━━━ Entries provided ━━━

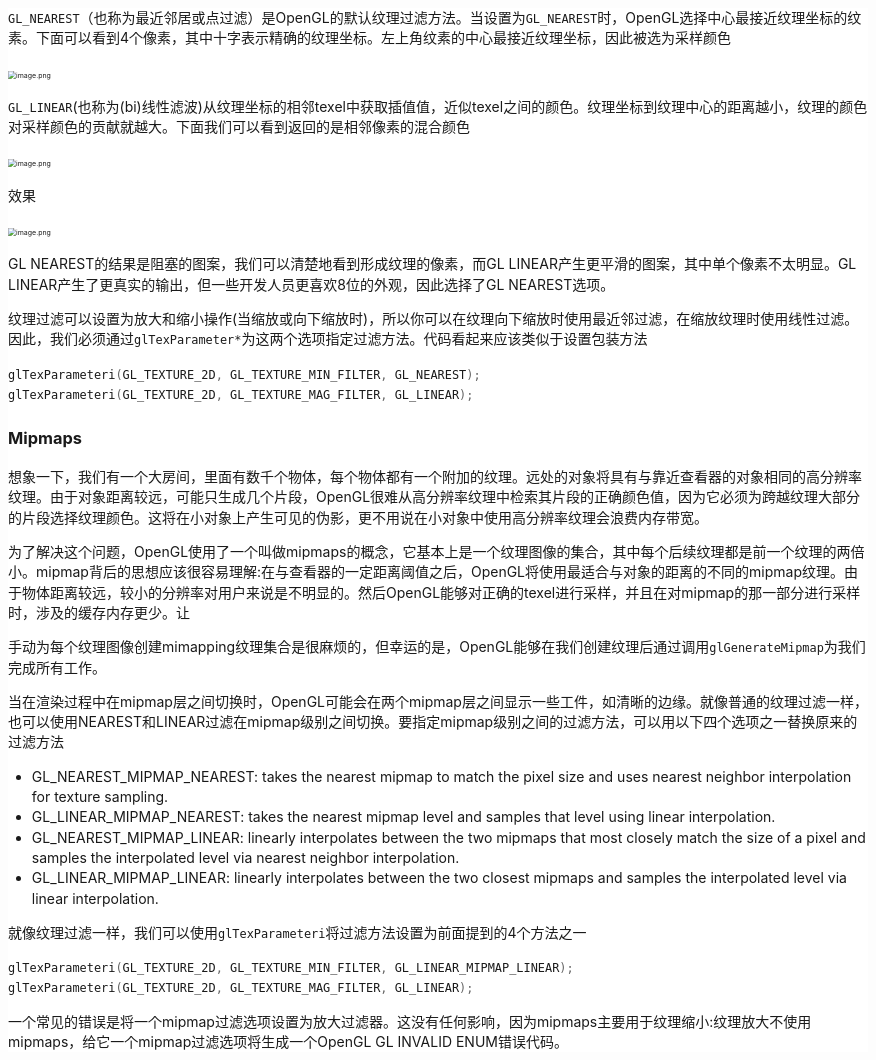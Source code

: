 `GL_NEAREST`（也称为最近邻居或点过滤）是OpenGL的默认纹理过滤方法。当设置为`GL_NEAREST`时，OpenGL选择中心最接近纹理坐标的纹素。下面可以看到4个像素，其中十字表示精确的纹理坐标。左上角纹素的中心最接近纹理坐标，因此被选为采样颜色

<img src="https://s2.loli.net/2023/02/19/kER9csquhgi4HaI.png" alt="image.png" style="zoom:50%;" />

`GL_LINEAR`(也称为(bi)线性滤波)从纹理坐标的相邻texel中获取插值值，近似texel之间的颜色。纹理坐标到纹理中心的距离越小，纹理的颜色对采样颜色的贡献就越大。下面我们可以看到返回的是相邻像素的混合颜色

<img src="https://s2.loli.net/2023/02/19/Lm4f5yBdrpwUkHK.png" alt="image.png" style="zoom:50%;" />

效果

<img src="https://s2.loli.net/2023/02/19/PWZOxfdaGh3H7ws.png" alt="image.png" style="zoom:50%;" />

GL NEAREST的结果是阻塞的图案，我们可以清楚地看到形成纹理的像素，而GL LINEAR产生更平滑的图案，其中单个像素不太明显。GL LINEAR产生了更真实的输出，但一些开发人员更喜欢8位的外观，因此选择了GL NEAREST选项。

纹理过滤可以设置为放大和缩小操作(当缩放或向下缩放时)，所以你可以在纹理向下缩放时使用最近邻过滤，在缩放纹理时使用线性过滤。因此，我们必须通过`glTexParameter*`为这两个选项指定过滤方法。代码看起来应该类似于设置包装方法

```c++
glTexParameteri(GL_TEXTURE_2D, GL_TEXTURE_MIN_FILTER, GL_NEAREST);
glTexParameteri(GL_TEXTURE_2D, GL_TEXTURE_MAG_FILTER, GL_LINEAR);
```

### Mipmaps

想象一下，我们有一个大房间，里面有数千个物体，每个物体都有一个附加的纹理。远处的对象将具有与靠近查看器的对象相同的高分辨率纹理。由于对象距离较远，可能只生成几个片段，OpenGL很难从高分辨率纹理中检索其片段的正确颜色值，因为它必须为跨越纹理大部分的片段选择纹理颜色。这将在小对象上产生可见的伪影，更不用说在小对象中使用高分辨率纹理会浪费内存带宽。

为了解决这个问题，OpenGL使用了一个叫做mipmaps的概念，它基本上是一个纹理图像的集合，其中每个后续纹理都是前一个纹理的两倍小。mipmap背后的思想应该很容易理解:在与查看器的一定距离阈值之后，OpenGL将使用最适合与对象的距离的不同的mipmap纹理。由于物体距离较远，较小的分辨率对用户来说是不明显的。然后OpenGL能够对正确的texel进行采样，并且在对mipmap的那一部分进行采样时，涉及的缓存内存更少。让

手动为每个纹理图像创建mimapping纹理集合是很麻烦的，但幸运的是，OpenGL能够在我们创建纹理后通过调用`glGenerateMipmap`为我们完成所有工作。

当在渲染过程中在mipmap层之间切换时，OpenGL可能会在两个mipmap层之间显示一些工件，如清晰的边缘。就像普通的纹理过滤一样，也可以使用NEAREST和LINEAR过滤在mipmap级别之间切换。要指定mipmap级别之间的过滤方法，可以用以下四个选项之一替换原来的过滤方法

- GL_NEAREST_MIPMAP_NEAREST: takes the nearest mipmap to match the pixel size and uses nearest neighbor interpolation for texture sampling.
- GL_LINEAR_MIPMAP_NEAREST: takes the nearest mipmap level and samples that level using linear interpolation.
- GL_NEAREST_MIPMAP_LINEAR: linearly interpolates between the two mipmaps that most closely match the size of a pixel and samples the interpolated level via nearest neighbor interpolation.
- GL_LINEAR_MIPMAP_LINEAR: linearly interpolates between the two closest mipmaps and samples the interpolated level via linear interpolation.

就像纹理过滤一样，我们可以使用`glTexParameteri`将过滤方法设置为前面提到的4个方法之一

```c++
glTexParameteri(GL_TEXTURE_2D, GL_TEXTURE_MIN_FILTER, GL_LINEAR_MIPMAP_LINEAR);
glTexParameteri(GL_TEXTURE_2D, GL_TEXTURE_MAG_FILTER, GL_LINEAR);
```

一个常见的错误是将一个mipmap过滤选项设置为放大过滤器。这没有任何影响，因为mipmaps主要用于纹理缩小:纹理放大不使用mipmaps，给它一个mipmap过滤选项将生成一个OpenGL GL INVALID ENUM错误代码。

━━━

• **Instructions to follow**
Each entry, start to finish, goes into your copy exactly; the pictures stay out.

• **The answer**
Source code

: `GL_NEAREST`（也称为最近邻居或点过滤）是OpenGL的默认纹理过滤方法。当设置为`GL_NEAREST`时，OpenGL选择中心最接近纹理坐标的纹素。下面可以看到4个像素，其中十字表示精确的纹理坐标。左上角纹素的中心最接近纹理坐标，因此被选为采样颜色

<img src="https://s2.loli.net/2023/02/19/kER9csquhgi4HaI.png" alt="image.png" style="zoom:50%;" />

`GL_LINEAR`(也称为(bi)线性滤波)从纹理坐标的相邻texel中获取插值值，近似texel之间的颜色。纹理坐标到纹理中心的距离越小，纹理的颜色对采样颜色的贡献就越大。下面我们可以看到返回的是相邻像素的混合颜色

<img src="https://s2.loli.net/2023/02/19/Lm4f5yBdrpwUkHK.png" alt="image.png" style="zoom:50%;" />

效果

<img src="https://s2.loli.net/2023/02/19/PWZOxfdaGh3H7ws.png" alt="image.png" style="zoom:50%;" />

GL NEAREST的结果是阻塞的图案，我们可以清楚地看到形成纹理的像素，而GL LINEAR产生更平滑的图案，其中单个像素不太明显。GL LINEAR产生了更真实的输出，但一些开发人员更喜欢8位的外观，因此选择了GL NEAREST选项。

纹理过滤可以设置为放大和缩小操作(当缩放或向下缩放时)，所以你可以在纹理向下缩放时使用最近邻过滤，在缩放纹理时使用线性过滤。因此，我们必须通过`glTexParameter*`为这两个选项指定过滤方法。代码看起来应该类似于设置包装方法

```c++
glTexParameteri(GL_TEXTURE_2D, GL_TEXTURE_MIN_FILTER, GL_NEAREST);
glTexParameteri(GL_TEXTURE_2D, GL_TEXTURE_MAG_FILTER, GL_LINEAR);
```

### Mipmaps

想象一下，我们有一个大房间，里面有数千个物体，每个物体都有一个附加的纹理。远处的对象将具有与靠近查看器的对象相同的高分辨率纹理。由于对象距离较远，可能只生成几个片段，OpenGL很难从高分辨率纹理中检索其片段的正确颜色值，因为它必须为跨越纹理大部分的片段选择纹理颜色。这将在小对象上产生可见的伪影，更不用说在小对象中使用高分辨率纹理会浪费内存带宽。

为了解决这个问题，OpenGL使用了一个叫做mipmaps的概念，它基本上是一个纹理图像的集合，其中每个后续纹理都是前一个纹理的两倍小。mipmap背后的思想应该很容易理解:在与查看器的一定距离阈值之后，OpenGL将使用最适合与对象的距离的不同的mipmap纹理。由于物体距离较远，较小的分辨率对用户来说是不明显的。然后OpenGL能够对正确的texel进行采样，并且在对mipmap的那一部分进行采样时，涉及的缓存内存更少。让

手动为每个纹理图像创建mimapping纹理集合是很麻烦的，但幸运的是，OpenGL能够在我们创建纹理后通过调用`glGenerateMipmap`为我们完成所有工作。

当在渲染过程中在mipmap层之间切换时，OpenGL可能会在两个mipmap层之间显示一些工件，如清晰的边缘。就像普通的纹理过滤一样，也可以使用NEAREST和LINEAR过滤在mipmap级别之间切换。要指定mipmap级别之间的过滤方法，可以用以下四个选项之一替换原来的过滤方法

- GL_NEAREST_MIPMAP_NEAREST: takes the nearest mipmap to match the pixel size and uses nearest neighbor interpolation for texture sampling.
- GL_LINEAR_MIPMAP_NEAREST: takes the nearest mipmap level and samples that level using linear interpolation.
- GL_NEAREST_MIPMAP_LINEAR: linearly interpolates between the two mipmaps that most closely match the size of a pixel and samples the interpolated level via nearest neighbor interpolation.
- GL_LINEAR_MIPMAP_LINEAR: linearly interpolates between the two closest mipmaps and samples the interpolated level via linear interpolation.

就像纹理过滤一样，我们可以使用`glTexParameteri`将过滤方法设置为前面提到的4个方法之一

```c++
glTexParameteri(GL_TEXTURE_2D, GL_TEXTURE_MIN_FILTER, GL_LINEAR_MIPMAP_LINEAR);
glTexParameteri(GL_TEXTURE_2D, GL_TEXTURE_MAG_FILTER, GL_LINEAR);
```

一个常见的错误是将一个mipmap过滤选项设置为放大过滤器。这没有任何影响，因为mipmaps主要用于纹理缩小:纹理放大不使用mipmaps，给它一个mipmap过滤选项将生成一个OpenGL GL INVALID ENUM错误代码。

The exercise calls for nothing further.